American food company and subsidiary

Mission Foods, a subsidiary of Gruma Corporation, is an American manufacturer of tortillas and tortilla-related products based in Irving, Texas.

==History==
Mission Foods was founded as a subsidiary of Grupo Maseca in California in 1977 as a brand name to sell the company's tortillas in the American marketplace. It is one of the world's largest producers of flatbread, tortilla and corn flour products with factories in North and Central America, Europe, Asia and Australia. A tortilla manufacturing plant was opened in Dallas in 1982. Mission Foods launched the Mission brand in Australia in 2009 with a plant located in Epping, Victoria.

==Sponsorships==
Mission sponsored a tortilla factory attraction between 2001 and 2011 in the then-named Disney California Adventure Park theme park. The factory demonstrated tortilla production on a miniaturized, low-speed automated production line, provided samples of tortillas, and demonstrated recipes to park guests.

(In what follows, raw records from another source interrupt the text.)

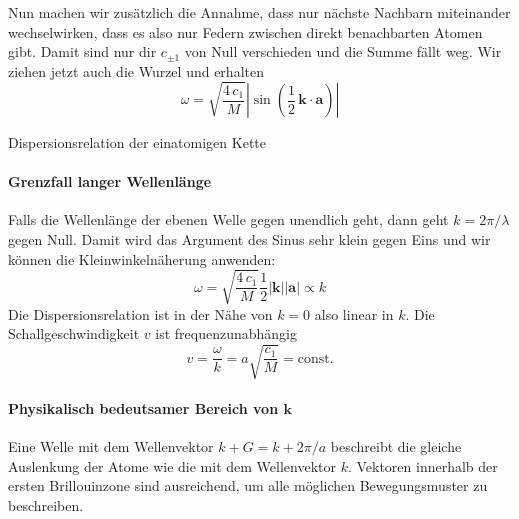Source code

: Nun machen wir zusätzlich die Annahme, dass nur nächste Nachbarn miteinander wechselwirken, dass es also nur Federn zwischen direkt benachbarten Atomen gibt. Damit sind nur dir $c_{\pm 1}$ von Null verschieden und die Summe fällt weg. Wir ziehen jetzt auch die Wurzel und erhalten
\begin{equation}
\omega = \sqrt{\frac{4 \, c_1}{M}} \left| \sin (\frac{1}{2} \, \mathbf{k} \cdot \mathbf{a}  ) \right|
\end{equation}

\begin{marginfigure}

\caption{Dispersionsrelation der einatomigen Kette}
\end{marginfigure}


\paragraph{Grenzfall langer Wellenlänge} Falls die Wellenlänge der ebenen Welle gegen unendlich geht, dann geht $k = 2 \pi / \lambda$  gegen Null. Damit wird das Argument des Sinus sehr klein gegen Eins und wir können die Kleinwinkelnäherung anwenden:
\begin{equation}
\omega = \sqrt{\frac{4 \, c_1}{M}} \frac{1}{2}  |\mathbf{k}| | \mathbf{a}| \propto k
\end{equation}
Die Dispersionsrelation ist in der Nähe von $k = 0$ also linear in $k$. Die Schallgeschwindigkeit $v$ ist frequenzunabhängig
\begin{equation}
 v = \frac{\omega}{k} = a  \sqrt{\frac{ c_1}{M}}  = \text{const.}
\end{equation}



\paragraph{Physikalisch bedeutsamer Bereich von $\mathbf{k}$} 

\begin{marginfigure}

\caption{Eine Welle mit dem Wellenvektor $k + G = k + 2\pi /a$ beschreibt die gleiche Auslenkung der Atome wie die mit dem Wellenvektor $k$.  Vektoren innerhalb der ersten Brillouinzone sind ausreichend, um alle möglichen Bewegungsmuster zu beschreiben. \label{fig:phonon_k_plus_g} }
\end{marginfigure}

===Australia rules football===
In January 2009, Australian media reported Mission Foods had agreed on a sponsorship deal with Australian rules football club the Western Bulldogs. The deal is worth $4.5 million over 3 years. In June 2020, Mission Foods and the Western Bulldogs announced a further three-year extension of their sponsorship agreement which will run to the end of 2023.

===Netball===
Mission Foods is a major netball sponsor. They have sponsored both Queensland Firebirds team and Netball Singapore. They have sponsored several international netball tournaments hosted in Singapore under including the 2011 World Netball Championships, the 2014 Asian Netball Championships and the Netball Singapore Nations Cup.

===Motorsports===
====Formula One====
In April 2019, Mission Foods was announced as a partner of McLaren for their Formula One team.

====IndyCar====
In April 2019, Mission Foods was also announced as a partner of Arrow McLaren for the Indianapolis 500 and continues to sponsor the team.

====NHRA====
Mission Foods is the sponsor of the National Hot Rod Association, with the NHRA Mission Foods Drag Racing Series starting in 2024.

====NASCAR====
Mission Foods also sponsors the NASCAR Xfinity Series race at Watkins Glen and the NASCAR Craftsman Truck Series race, also at Watkins Glen.

SCCA

In July 2026, Mission Foods was announced as the title sponsor of the Sports Car Club of America SCCA National Championship Runoffs at Road America.

==Product lines==
Mission Foods has a range of tortilla products ranging from the traditional corn and flour tortillas to whole wheat and flavored varieties. Most of Mission Foods products are classified as kosher and halal. Mission also sells several varieties of tortilla chips.